# TASK GOAL
The answer should contain every record below, output exactly.

# DATA EXCERPTS
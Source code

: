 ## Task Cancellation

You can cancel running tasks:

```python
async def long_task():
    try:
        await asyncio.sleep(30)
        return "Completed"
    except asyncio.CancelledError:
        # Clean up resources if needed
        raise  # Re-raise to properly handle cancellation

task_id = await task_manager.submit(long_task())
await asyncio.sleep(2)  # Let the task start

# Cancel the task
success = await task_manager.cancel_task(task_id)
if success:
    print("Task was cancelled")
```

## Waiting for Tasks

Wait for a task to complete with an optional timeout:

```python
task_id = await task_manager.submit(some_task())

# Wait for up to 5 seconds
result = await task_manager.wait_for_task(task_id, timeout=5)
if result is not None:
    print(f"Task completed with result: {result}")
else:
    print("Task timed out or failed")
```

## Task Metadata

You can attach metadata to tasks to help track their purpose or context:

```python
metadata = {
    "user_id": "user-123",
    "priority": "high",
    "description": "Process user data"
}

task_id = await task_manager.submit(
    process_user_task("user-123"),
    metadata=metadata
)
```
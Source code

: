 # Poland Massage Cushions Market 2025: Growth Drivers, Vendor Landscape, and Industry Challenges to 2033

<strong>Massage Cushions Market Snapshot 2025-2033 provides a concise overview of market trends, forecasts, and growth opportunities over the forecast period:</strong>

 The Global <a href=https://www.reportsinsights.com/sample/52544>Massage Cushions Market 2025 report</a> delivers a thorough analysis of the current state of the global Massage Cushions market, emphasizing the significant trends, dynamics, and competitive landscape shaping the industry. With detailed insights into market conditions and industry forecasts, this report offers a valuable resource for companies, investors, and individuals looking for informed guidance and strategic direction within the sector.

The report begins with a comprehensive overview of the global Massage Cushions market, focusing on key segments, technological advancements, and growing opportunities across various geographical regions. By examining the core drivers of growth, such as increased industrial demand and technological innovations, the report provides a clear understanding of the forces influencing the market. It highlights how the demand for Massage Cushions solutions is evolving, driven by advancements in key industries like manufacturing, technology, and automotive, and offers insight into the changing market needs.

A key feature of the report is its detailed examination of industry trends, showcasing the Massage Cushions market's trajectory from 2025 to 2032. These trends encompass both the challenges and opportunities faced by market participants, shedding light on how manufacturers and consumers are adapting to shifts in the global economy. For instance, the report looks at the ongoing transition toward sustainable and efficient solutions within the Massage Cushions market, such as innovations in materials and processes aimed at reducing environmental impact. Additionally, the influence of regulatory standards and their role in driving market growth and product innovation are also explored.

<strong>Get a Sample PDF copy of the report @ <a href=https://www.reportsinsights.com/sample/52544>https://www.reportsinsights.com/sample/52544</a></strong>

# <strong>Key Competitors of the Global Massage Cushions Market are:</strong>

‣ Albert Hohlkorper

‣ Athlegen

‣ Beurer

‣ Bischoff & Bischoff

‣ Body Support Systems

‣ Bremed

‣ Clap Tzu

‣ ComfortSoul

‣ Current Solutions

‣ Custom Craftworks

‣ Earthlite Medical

# RESULT OF THIS TASK
Source code

: ## Task Cancellation

You can cancel running tasks:

```python
async def long_task():
    try:
        await asyncio.sleep(30)
        return "Completed"
    except asyncio.CancelledError:
        # Clean up resources if needed
        raise  # Re-raise to properly handle cancellation

task_id = await task_manager.submit(long_task())
await asyncio.sleep(2)  # Let the task start

# Cancel the task
success = await task_manager.cancel_task(task_id)
if success:
    print("Task was cancelled")
```

## Waiting for Tasks

Wait for a task to complete with an optional timeout:

```python
task_id = await task_manager.submit(some_task())

# Wait for up to 5 seconds
result = await task_manager.wait_for_task(task_id, timeout=5)
if result is not None:
    print(f"Task completed with result: {result}")
else:
    print("Task timed out or failed")
```

## Task Metadata

You can attach metadata to tasks to help track their purpose or context:

```python
metadata = {
    "user_id": "user-123",
    "priority": "high",
    "description": "Process user data"
}

task_id = await task_manager.submit(
    process_user_task("user-123"),
    metadata=metadata
)
```
Source code

: # Poland Massage Cushions Market 2025: Growth Drivers, Vendor Landscape, and Industry Challenges to 2033

<strong>Massage Cushions Market Snapshot 2025-2033 provides a concise overview of market trends, forecasts, and growth opportunities over the forecast period:</strong>

 The Global <a href=https://www.reportsinsights.com/sample/52544>Massage Cushions Market 2025 report</a> delivers a thorough analysis of the current state of the global Massage Cushions market, emphasizing the significant trends, dynamics, and competitive landscape shaping the industry. With detailed insights into market conditions and industry forecasts, this report offers a valuable resource for companies, investors, and individuals looking for informed guidance and strategic direction within the sector.

The report begins with a comprehensive overview of the global Massage Cushions market, focusing on key segments, technological advancements, and growing opportunities across various geographical regions. By examining the core drivers of growth, such as increased industrial demand and technological innovations, the report provides a clear understanding of the forces influencing the market. It highlights how the demand for Massage Cushions solutions is evolving, driven by advancements in key industries like manufacturing, technology, and automotive, and offers insight into the changing market needs.

A key feature of the report is its detailed examination of industry trends, showcasing the Massage Cushions market's trajectory from 2025 to 2032. These trends encompass both the challenges and opportunities faced by market participants, shedding light on how manufacturers and consumers are adapting to shifts in the global economy. For instance, the report looks at the ongoing transition toward sustainable and efficient solutions within the Massage Cushions market, such as innovations in materials and processes aimed at reducing environmental impact. Additionally, the influence of regulatory standards and their role in driving market growth and product innovation are also explored.

<strong>Get a Sample PDF copy of the report @ <a href=https://www.reportsinsights.com/sample/52544>https://www.reportsinsights.com/sample/52544</a></strong>

# <strong>Key Competitors of the Global Massage Cushions Market are:</strong>

‣ Albert Hohlkorper

‣ Athlegen

‣ Beurer

‣ Bischoff & Bischoff

‣ Body Support Systems

‣ Bremed

‣ Clap Tzu

‣ ComfortSoul

‣ Current Solutions

‣ Custom Craftworks

‣ Earthlite Medical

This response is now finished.